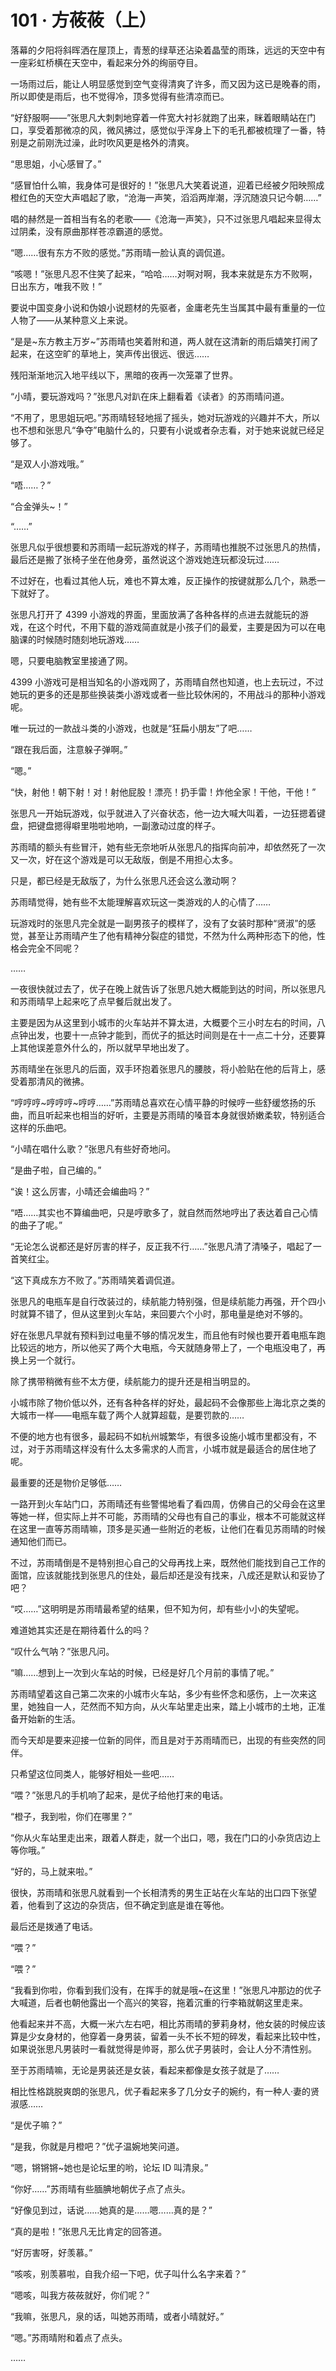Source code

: # 101 · 方莜莜（上）

落幕的夕阳将斜晖洒在屋顶上，青葱的绿草还沾染着晶莹的雨珠，远远的天空中有一座彩虹桥横在天空中，看起来分外的绚丽夺目。

一场雨过后，能让人明显感觉到空气变得清爽了许多，而又因为这已是晚春的雨，所以即使是雨后，也不觉得冷，顶多觉得有些清凉而已。

“好舒服啊——”张思凡大刺刺地穿着一件宽大衬衫就跑了出来，眯着眼睛站在门口，享受着那微凉的风，微风拂过，感觉似乎浑身上下的毛孔都被梳理了一番，特别是之前刚洗过澡，此时吹风更是格外的清爽。

“思思姐，小心感冒了。”

“感冒怕什么嘛，我身体可是很好的！”张思凡大笑着说道，迎着已经被夕阳映照成橙红色的天空大声唱起了歌，“沧海一声笑，滔滔两岸潮，浮沉随浪只记今朝……”

唱的赫然是一首相当有名的老歌——《沧海一声笑》，只不过张思凡唱起来显得太过阴柔，没有原曲那样苍凉霸道的感觉。

“嗯……很有东方不败的感觉。”苏雨晴一脸认真的调侃道。

“咳嗯！”张思凡忍不住笑了起来，“哈哈……对啊对啊，我本来就是东方不败啊，日出东方，唯我不败！”

要说中国变身小说和伪娘小说题材的先驱者，金庸老先生当属其中最有重量的一位人物了——从某种意义上来说。

“是是~东方教主万岁~”苏雨晴也笑着附和道，两人就在这清新的雨后嬉笑打闹了起来，在这空旷的草地上，笑声传出很远、很远……

残阳渐渐地沉入地平线以下，黑暗的夜再一次笼罩了世界。

“小晴，要玩游戏吗？”张思凡对趴在床上翻看着《读者》的苏雨晴问道。

“不用了，思思姐玩吧。”苏雨晴轻轻地摇了摇头，她对玩游戏的兴趣并不大，所以也不想和张思凡“争夺”电脑什么的，只要有小说或者杂志看，对于她来说就已经足够了。

“是双人小游戏哦。”

“唔……？”

“合金弹头~！”

“……”

张思凡似乎很想要和苏雨晴一起玩游戏的样子，苏雨晴也推脱不过张思凡的热情，最后还是搬了张椅子坐在他身旁，虽然说这个游戏她连玩都没玩过……

不过好在，也看过其他人玩，难也不算太难，反正操作的按键就那么几个，熟悉一下就好了。

张思凡打开了 4399 小游戏的界面，里面放满了各种各样的点进去就能玩的游戏，在这个时代，不用下载的游戏简直就是小孩子们的最爱，主要是因为可以在电脑课的时候随时随刻地玩游戏……

嗯，只要电脑教室里接通了网。

4399 小游戏可是相当知名的小游戏网了，苏雨晴自然也知道，也上去玩过，不过她玩的更多的还是那些换装类小游戏或者一些比较休闲的，不用战斗的那种小游戏呢。

唯一玩过的一款战斗类的小游戏，也就是“狂扁小朋友”了吧……

“跟在我后面，注意躲子弹啊。”

“嗯。”

“快，射他！朝下射！对！射他屁股！漂亮！扔手雷！炸他全家！干他，干他！”

张思凡一开始玩游戏，似乎就进入了兴奋状态，他一边大喊大叫着，一边狂摁着键盘，把键盘摁得噼里啪啦地响，一副激动过度的样子。

苏雨晴的额头有些冒汗，她有些无奈地听从张思凡的指挥向前冲，却依然死了一次又一次，好在这个游戏是可以无敌版，倒是不用担心太多。

只是，都已经是无敌版了，为什么张思凡还会这么激动啊？

苏雨晴觉得，她有些不太能理解喜欢玩这一类游戏的人的心情了……

玩游戏时的张思凡完全就是一副男孩子的模样了，没有了女装时那种“贤淑”的感觉，甚至让苏雨晴产生了他有精神分裂症的错觉，不然为什么两种形态下的他，性格会完全不同呢？

……

一夜很快就过去了，优子在晚上就告诉了张思凡她大概能到达的时间，所以张思凡和苏雨晴早上起来吃了点早餐后就出发了。

主要是因为从这里到小城市的火车站并不算太进，大概要个三小时左右的时间，八点钟出发，也要十一点钟才能到，而优子的抵达时间则是在十一点二十分，还要算上其他误差意外什么的，所以就早早地出发了。

苏雨晴坐在张思凡的后面，双手环抱着张思凡的腰肢，将小脸贴在他的后背上，感受着那清风的微拂。

“哼哼哼~哼哼哼~哼哼……”苏雨晴总喜欢在心情平静的时候哼一些舒缓悠扬的乐曲，而且听起来也相当的好听，主要是苏雨晴的嗓音本身就很娇嫩柔软，特别适合这样的乐曲吧。

“小晴在唱什么歌？”张思凡有些好奇地问。

“是曲子啦，自己编的。”

“诶！这么厉害，小晴还会编曲吗？”

“唔……其实也不算编曲吧，只是哼歌多了，就自然而然地哼出了表达着自己心情的曲子了呢。”

“无论怎么说都还是好厉害的样子，反正我不行……”张思凡清了清嗓子，唱起了一首笑红尘。

“这下真成东方不败了。”苏雨晴笑着调侃道。

张思凡的电瓶车是自行改装过的，续航能力特别强，但是续航能力再强，开个四小时就算不错了，但从这里到火车站，来回要六个小时，那电量是绝对不够的。

好在张思凡早就有预料到过电量不够的情况发生，而且他有时候也要开着电瓶车跑比较远的地方，所以他买了两个大电瓶，今天就随身带上了，一个电瓶没电了，再换上另一个就行。

除了携带稍微有些不太方便，续航能力的提升还是相当明显的。

小城市除了物价低以外，还有各种各样的好处，最起码不会像那些上海北京之类的大城市一样——电瓶车载了两个人就算超载，是要罚款的……

不便的地方也有很多，最起码不如杭州城繁华，有很多设施小城市里都没有，不过，对于苏雨晴这样没有什么太多需求的人而言，小城市就是最适合的居住地了呢。

最重要的还是物价足够低……

一路开到火车站门口，苏雨晴还有些警惕地看了看四周，仿佛自己的父母会在这里等她一样，但实际上并不可能，苏雨晴的父母也有自己的事业，根本不可能就这样在这里一直等苏雨晴嘛，顶多是买通一些附近的老板，让他们在看见苏雨晴的时候通知他们而已。

不过，苏雨晴倒是不是特别担心自己的父母再找上来，既然他们能找到自己工作的面馆，应该就能找到张思凡的住处，最后却还是没有找来，八成还是默认和妥协了吧？

“哎……”这明明是苏雨晴最希望的结果，但不知为何，却有些小小的失望呢。

难道她其实还是在期待着什么的吗？

“叹什么气呐？”张思凡问。

“嘛……想到上一次到火车站的时候，已经是好几个月前的事情了呢。”

苏雨晴望着这自己第二次来的小城市火车站，多少有些怀念和感伤，上一次来这里，她独自一人，茫然而不知方向，从火车站里走出来，踏上小城市的土地，正准备开始新的生活。

而今天却是要来迎接一位新的同伴，而且是对于苏雨晴而已，出现的有些突然的同伴。

只希望这位同类人，能够好相处一些吧……

“喂？”张思凡的手机响了起来，是优子给他打来的电话。

“橙子，我到啦，你们在哪里？”

“你从火车站里走出来，跟着人群走，就一个出口，嗯，我在门口的小杂货店边上等你哦。”

“好的，马上就来啦。”

很快，苏雨晴和张思凡就看到一个长相清秀的男生正站在火车站的出口四下张望着，他看到了这边的杂货店，但不确定到底是谁在等他。

最后还是拨通了电话。

“喂？”

“喂？”

“我看到你啦，你看到我们没有，在挥手的就是哦~在这里！”张思凡冲那边的优子大喊道，后者也朝他露出一个高兴的笑容，拖着沉重的行李箱就朝这里走来。

他看起来并不高，大概一米六左右吧，相比苏雨晴的萝莉身材，他女装的时候应该算是少女身材的，他穿着一身男装，留着一头不长不短的碎发，看起来比较中性，如果说张思凡男装时一看就觉得是帅哥，那么优子男装时，会让人分不清性别。

至于苏雨晴嘛，无论是男装还是女装，看起来都像是女孩子就是了……

相比性格跳脱爽朗的张思凡，优子看起来多了几分女子的婉约，有一种人·妻的贤淑感……

“是优子嘛？”

“是我，你就是月橙吧？”优子温婉地笑问道。

“嗯，锵锵锵~她也是论坛里的哟，论坛 ID 叫清泉。”

“你好……”苏雨晴有些腼腆地朝优子点了点头。

“好像见到过，话说……她真的是……嗯……真的是？”

“真的是啦！”张思凡无比肯定的回答道。

“好厉害呀，好羡慕。”

“咳咳，别羡慕啦，自我介绍一下吧，优子叫什么名字来着？”

“嗯咳，叫我方莜莜就好，你们呢？”

“我嘛，张思凡，泉的话，叫她苏雨晴，或者小晴就好。”

“嗯。”苏雨晴附和着点了点头。

……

#### Work to complete
In the records, locate each line holding the string "沧海一声笑" and copy it.

#### Exercise result
“感冒怕什么嘛，我身体可是很好的！”张思凡大笑着说道，迎着已经被夕阳映照成橙红色的天空大声唱起了歌，“沧海一声笑，滔滔两岸潮，浮沉随浪只记今朝……”
唱的赫然是一首相当有名的老歌——《沧海一声笑》，只不过张思凡唱起来显得太过阴柔，没有原曲那样苍凉霸道的感觉。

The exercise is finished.